In the installation Lunch Break, designed in collaboration with architects Escher Gunewardena, a single tracking shot slowly slides down a locker-filled corridor where the ironworkers eat their lunch. A lyrical evocation of the nexus between the industrial and social, the untethered camera allows for the audience to experience this brief moment of the work-day as a sustained vision and witness the various activities and methods of self-expression that emerge out of it. The soundtrack, designed in collaboration with composer Becky Allen and filmmaker James Benning, weaves the diegetic tones created by worker’s voices with industrial sounds and music. In a series of accompanying photographs, Lockhart depicts the workers interacting through both institutionalized and makeshift relations and rituals encompassing spatial, historical, and economic dynamics. This includes a series of independent business run by the ironworkers catering to their coworkers. Finally eighteen more formalized still-lives of the workers’ lunch boxes serve as portraits of their owners—in each case, the worker is both framed by and frames the work place.

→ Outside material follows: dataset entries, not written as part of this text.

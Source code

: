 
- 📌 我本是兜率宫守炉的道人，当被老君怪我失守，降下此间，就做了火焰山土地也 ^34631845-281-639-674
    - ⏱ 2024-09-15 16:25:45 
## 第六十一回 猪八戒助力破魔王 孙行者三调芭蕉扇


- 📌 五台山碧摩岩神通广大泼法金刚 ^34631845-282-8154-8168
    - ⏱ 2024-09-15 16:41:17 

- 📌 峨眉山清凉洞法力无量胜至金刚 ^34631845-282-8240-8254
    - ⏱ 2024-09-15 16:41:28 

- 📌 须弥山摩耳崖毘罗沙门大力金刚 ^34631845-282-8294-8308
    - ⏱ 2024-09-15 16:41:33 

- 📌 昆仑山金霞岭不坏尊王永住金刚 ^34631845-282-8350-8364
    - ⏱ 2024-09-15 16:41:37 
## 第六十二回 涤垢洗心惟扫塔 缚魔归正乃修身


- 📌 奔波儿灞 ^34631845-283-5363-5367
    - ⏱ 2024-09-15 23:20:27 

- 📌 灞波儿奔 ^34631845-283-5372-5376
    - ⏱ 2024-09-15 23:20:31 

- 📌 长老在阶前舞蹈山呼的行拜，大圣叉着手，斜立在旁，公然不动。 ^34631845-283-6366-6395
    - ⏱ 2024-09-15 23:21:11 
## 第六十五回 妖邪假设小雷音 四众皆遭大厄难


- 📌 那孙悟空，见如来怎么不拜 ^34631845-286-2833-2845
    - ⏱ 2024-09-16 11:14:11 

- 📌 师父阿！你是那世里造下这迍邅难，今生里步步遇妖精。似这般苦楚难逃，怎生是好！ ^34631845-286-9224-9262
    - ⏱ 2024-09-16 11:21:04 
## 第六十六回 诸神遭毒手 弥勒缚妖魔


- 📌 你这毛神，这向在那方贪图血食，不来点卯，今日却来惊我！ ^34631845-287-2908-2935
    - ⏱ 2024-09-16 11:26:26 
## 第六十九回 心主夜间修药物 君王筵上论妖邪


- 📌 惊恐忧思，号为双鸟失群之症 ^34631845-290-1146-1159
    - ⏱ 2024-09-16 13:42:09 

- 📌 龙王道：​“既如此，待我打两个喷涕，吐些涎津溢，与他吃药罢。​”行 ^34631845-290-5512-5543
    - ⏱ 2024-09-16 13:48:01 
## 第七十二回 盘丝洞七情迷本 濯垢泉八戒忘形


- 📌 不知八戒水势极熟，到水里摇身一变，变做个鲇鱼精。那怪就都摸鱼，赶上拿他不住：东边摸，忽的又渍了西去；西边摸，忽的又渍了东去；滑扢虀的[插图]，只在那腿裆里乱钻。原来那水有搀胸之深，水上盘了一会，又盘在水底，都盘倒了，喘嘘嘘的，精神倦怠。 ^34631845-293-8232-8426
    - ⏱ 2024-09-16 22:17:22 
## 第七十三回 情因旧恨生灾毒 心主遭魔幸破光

Sharon Lockhart lives and works in Los Angeles and has had solo exhibitions at international venues including Wiener Secession, Austria; Walker Art Center, Minneapolis; Fogg Art Museum at Harvard University, Cambridge; Sala Rekalde, Bilbao, Spain; Museum Boijmans Van Beuningen Rotterdam; Kunsthalle Zürich; Museum of Contemporary Art, Chicago; Wolfsburg Museum, Germany, and MAK-Austrian Museum of Applied Arts, Vienna. Her films have been included in the New York Film Festival, Vienna International Film Festival, Berlin Film Festival, and the Sundance Film Festival, where Lunch Break and Exit were selected in 2009. The Lunch Break exhibition debuted at the Wiener Secession in November, 2008 and will be exhibited at Mildred Lane Kemper Art Museum, Saint Louis, MO in February 2010 and will travel to the Colby Art Museum, ME in July of 2010. The exhibitions will be accompanied by fully illustrated catalogue, which will be released in February 2010.